----- Records shown -----

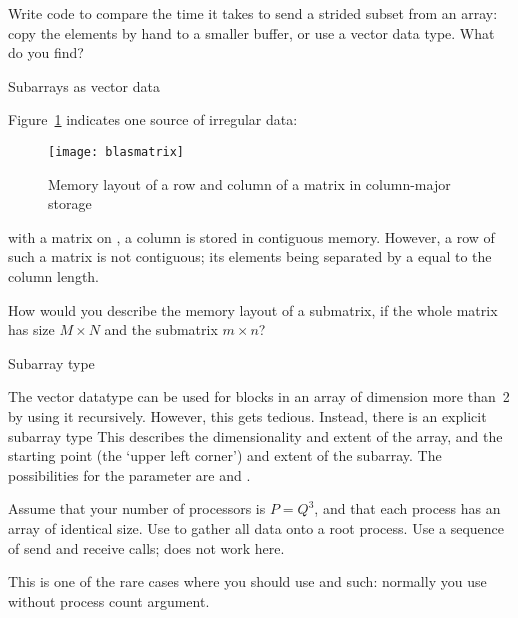 \begin{exercise}
  Write code to compare the time it takes to send a strided subset
  from an array: copy the elements by hand to a smaller buffer, or use
  a vector data type. What do you find?
\end{exercise}

 {Subarrays as vector data}

Figure~\ref{fig:blasmatrix} indicates one source of irregular
data:
%
\begin{figure}[ht]
  \texttt{[image: blasmatrix]}
  \caption{Memory layout of a row and column of a matrix in column-major storage}
  \label{fig:blasmatrix}
\end{figure}
%
with a matrix on , a column is
stored in contiguous memory. However, a row of such a matrix
is not contiguous; its elements being separated by a 
equal to the column length.

\begin{exercise}
  \label{ex:submatrix}
  How would you describe the memory layout of a submatrix,
  if the whole matrix has size $M\times N$ and the submatrix $m\times n$?
\end{exercise}

 {Subarray type}
\label{sec:type_subarray}

The vector datatype can be used for blocks in an array of dimension
more than~2 by using it recursively. However, this gets
tedious. Instead, there is an explicit subarray type
%
%
This describes the dimensionality and extent of the array, and
the starting point (the `upper left corner') and extent of the
subarray.
The possibilities for the  parameter are
 and .

\begin{exercise}
  \label{ex:cubegather}

  Assume that your number of processors is $P=Q^3$, and that each
  process has an array of identical size. Use
   to gather all data onto a root process.
  Use a sequence of send and receive calls;
   does not work here.

\begin{tacc}
This is one of the rare cases where you should use 
and such: normally you use  without process count argument.
\end{tacc}

\end{exercise}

-----

Problem statement: Every record above must be repeated exactly, with the pictures dropped.

Answer to this problem:
 \begin{exercise}
  Write code to compare the time it takes to send a strided subset
  from an array: copy the elements by hand to a smaller buffer, or use
  a vector data type. What do you find?
\end{exercise}

 {Subarrays as vector data}

Figure~\ref{fig:blasmatrix} indicates one source of irregular
data:
%
\begin{figure}[ht]
  \texttt{[image: blasmatrix]}
  \caption{Memory layout of a row and column of a matrix in column-major storage}
  \label{fig:blasmatrix}
\end{figure}
%
with a matrix on , a column is
stored in contiguous memory. However, a row of such a matrix
is not contiguous; its elements being separated by a 
equal to the column length.

\begin{exercise}
  \label{ex:submatrix}
  How would you describe the memory layout of a submatrix,
  if the whole matrix has size $M\times N$ and the submatrix $m\times n$?
\end{exercise}

 {Subarray type}
\label{sec:type_subarray}

The vector datatype can be used for blocks in an array of dimension
more than~2 by using it recursively. However, this gets
tedious. Instead, there is an explicit subarray type
%
%
This describes the dimensionality and extent of the array, and
the starting point (the `upper left corner') and extent of the
subarray.
The possibilities for the  parameter are
 and .

\begin{exercise}
  \label{ex:cubegather}

  Assume that your number of processors is $P=Q^3$, and that each
  process has an array of identical size. Use
   to gather all data onto a root process.
  Use a sequence of send and receive calls;
   does not work here.

\begin{tacc}
This is one of the rare cases where you should use 
and such: normally you use  without process count argument.
\end{tacc}

\end{exercise}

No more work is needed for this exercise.